─── Input

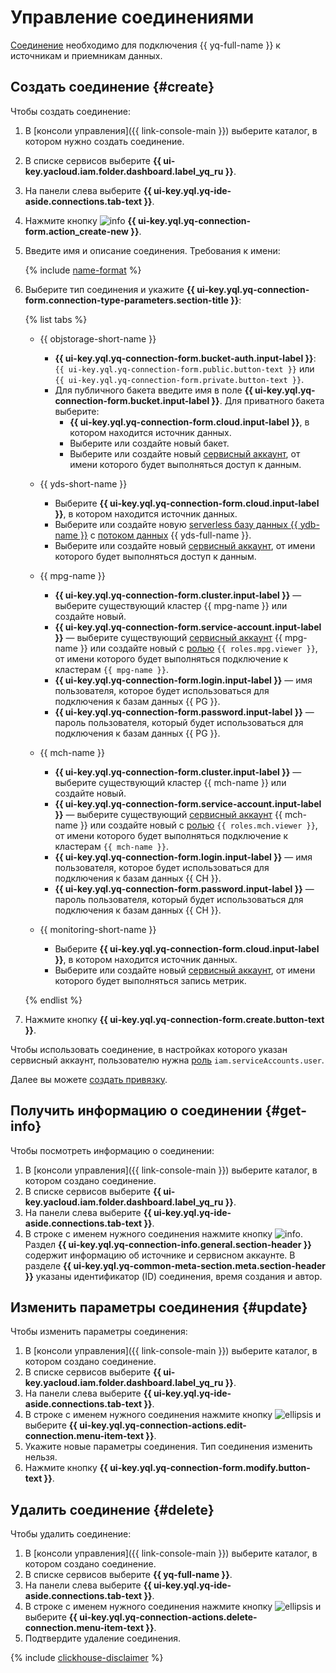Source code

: # Управление соединениями

[Соединение](../concepts/glossary.md#connection) необходимо для подключения {{ yq-full-name }} к источникам и приемникам данных.

## Создать соединение {#create}

Чтобы создать соединение:

1. В [консоли управления]({{ link-console-main }}) выберите каталог, в котором нужно создать соединение.
1. В списке сервисов выберите **{{ ui-key.yacloud.iam.folder.dashboard.label_yq_ru }}**.
1. На панели слева выберите **{{ ui-key.yql.yq-ide-aside.connections.tab-text }}**.
1. Нажмите кнопку ![info](../../_assets/console-icons/plus.svg) **{{ ui-key.yql.yq-connection-form.action_create-new }}**.
1. Введите имя и описание соединения. Требования к имени:

    {% include [name-format](../_includes/connection-name-format.md) %}

1. Выберите тип соединения и укажите **{{ ui-key.yql.yq-connection-form.connection-type-parameters.section-title }}**:

   {% list tabs %}

   - {{ objstorage-short-name }}

     * **{{ ui-key.yql.yq-connection-form.bucket-auth.input-label }}**: `{{ ui-key.yql.yq-connection-form.public.button-text }}` или `{{ ui-key.yql.yq-connection-form.private.button-text }}`.
     * Для публичного бакета введите имя в поле **{{ ui-key.yql.yq-connection-form.bucket.input-label }}**.
       Для приватного бакета выберите:
       * **{{ ui-key.yql.yq-connection-form.cloud.input-label }}**, в котором находится источник данных.
       * Выберите или создайте новый бакет.
       * Выберите или создайте новый [сервисный аккаунт](../../iam/concepts/users/service-accounts.md), от имени которого будет выполняться доступ к данным.

   - {{ yds-short-name }}

     * Выберите **{{ ui-key.yql.yq-connection-form.cloud.input-label }}**, в котором находится источник данных.
     * Выберите или создайте новую [serverless базу данных {{ ydb-name }}](../../ydb/) с [потоком данных](../../data-streams/concepts/index.md) {{ yds-full-name }}.
     * Выберите или создайте новый [сервисный аккаунт](../../iam/concepts/users/service-accounts.md), от имени которого будет выполняться доступ к данным.

   - {{ mpg-name }}

      * **{{ ui-key.yql.yq-connection-form.cluster.input-label }}** — выберите существующий кластер {{ mpg-name }} или создайте новый.
      * **{{ ui-key.yql.yq-connection-form.service-account.input-label }}** — выберите существующий [сервисный аккаунт](../../iam/concepts/users/service-accounts.md) {{ mpg-name }} или создайте новый с [ролью](../../managed-postgresql/security/index.md#managed-postgresql-viewer) `{{ roles.mpg.viewer }}`, от имени которого будет выполняться подключение к кластерам `{{ mpg-name }}`.
      * **{{ ui-key.yql.yq-connection-form.login.input-label }}**  — имя пользователя, которое будет использоваться для подключения к базам данных {{ PG }}.
      * **{{ ui-key.yql.yq-connection-form.password.input-label }}**  — пароль пользователя, который будет использоваться для подключения к базам данных {{ PG }}.


   - {{ mch-name }}

      * **{{ ui-key.yql.yq-connection-form.cluster.input-label }}** — выберите существующий кластер {{ mch-name }} или создайте новый.
      * **{{ ui-key.yql.yq-connection-form.service-account.input-label }}** — выберите существующий [сервисный аккаунт](../../iam/concepts/users/service-accounts.md) {{ mch-name }} или создайте новый с [ролью](../../managed-clickhouse/security.md#managed-clickhouse-viewer) `{{ roles.mch.viewer }}`, от имени которого будет выполняться подключение к кластерам `{{ mch-name }}`.
      * **{{ ui-key.yql.yq-connection-form.login.input-label }}**  — имя пользователя, которое будет использоваться для подключения к базам данных {{ CH }}.
      * **{{ ui-key.yql.yq-connection-form.password.input-label }}**  — пароль пользователя, который будет использоваться для подключения к базам данных {{ CH }}.


   - {{ monitoring-short-name }}

     * Выберите **{{ ui-key.yql.yq-connection-form.cloud.input-label }}**, в котором находится источник данных.
     * Выберите или создайте новый [сервисный аккаунт](../../iam/concepts/users/service-accounts.md), от имени которого будет выполняться запись метрик.

   {% endlist %}

1. Нажмите кнопку **{{ ui-key.yql.yq-connection-form.create.button-text }}**.

Чтобы использовать соединение, в настройках которого указан сервисный аккаунт, пользователю нужна [роль](../../iam/security/index.md#iam-serviceAccounts-user) `iam.serviceAccounts.user`.

Далее вы можете [создать привязку](binding.md#create).

## Получить информацию о соединении {#get-info}

Чтобы посмотреть информацию о соединении:

1. В [консоли управления]({{ link-console-main }}) выберите каталог, в котором создано соединение.
1. В списке сервисов выберите **{{ ui-key.yacloud.iam.folder.dashboard.label_yq_ru }}**.
1. На панели слева выберите **{{ ui-key.yql.yq-ide-aside.connections.tab-text }}**.
1. В строке с именем нужного соединения нажмите кнопку ![info](../../_assets/console-icons/circle-info.svg). Раздел **{{ ui-key.yql.yq-connection-info.general.section-header }}** содержит информацию об источнике и сервисном аккаунте. В разделе **{{ ui-key.yql.yq-common-meta-section.meta.section-header }}** указаны идентификатор (ID) соединения, время создания и автор.

## Изменить параметры соединения {#update}

Чтобы изменить параметры соединения:

1. В [консоли управления]({{ link-console-main }}) выберите каталог, в котором создано соединение.
1. В списке сервисов выберите **{{ ui-key.yacloud.iam.folder.dashboard.label_yq_ru }}**.
1. На панели слева выберите **{{ ui-key.yql.yq-ide-aside.connections.tab-text }}**.
1. В строке с именем нужного соединения нажмите кнопку ![ellipsis](../../_assets/console-icons/ellipsis.svg) и выберите **{{ ui-key.yql.yq-connection-actions.edit-connection.menu-item-text }}**.
1. Укажите новые параметры соединения. Тип соединения изменить нельзя.
1. Нажмите кнопку **{{ ui-key.yql.yq-connection-form.modify.button-text }}**.

## Удалить соединение {#delete}

Чтобы удалить соединение:

1. В [консоли управления]({{ link-console-main }}) выберите каталог, в котором создано соединение.
1. В списке сервисов выберите **{{ yq-full-name }}**.
1. На панели слева выберите **{{ ui-key.yql.yq-ide-aside.connections.tab-text }}**.
1. В строке с именем нужного соединения нажмите кнопку ![ellipsis](../../_assets/console-icons/ellipsis.svg) и выберите **{{ ui-key.yql.yq-connection-actions.delete-connection.menu-item-text }}**.
1. Подтвердите удаление соединения.

{% include [clickhouse-disclaimer](../../_includes/clickhouse-disclaimer.md) %}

──────

Copy each line of the data above that holds "соединении".

- **Exercise response**:
## Получить информацию о соединении {#get-info}
Чтобы посмотреть информацию о соединении:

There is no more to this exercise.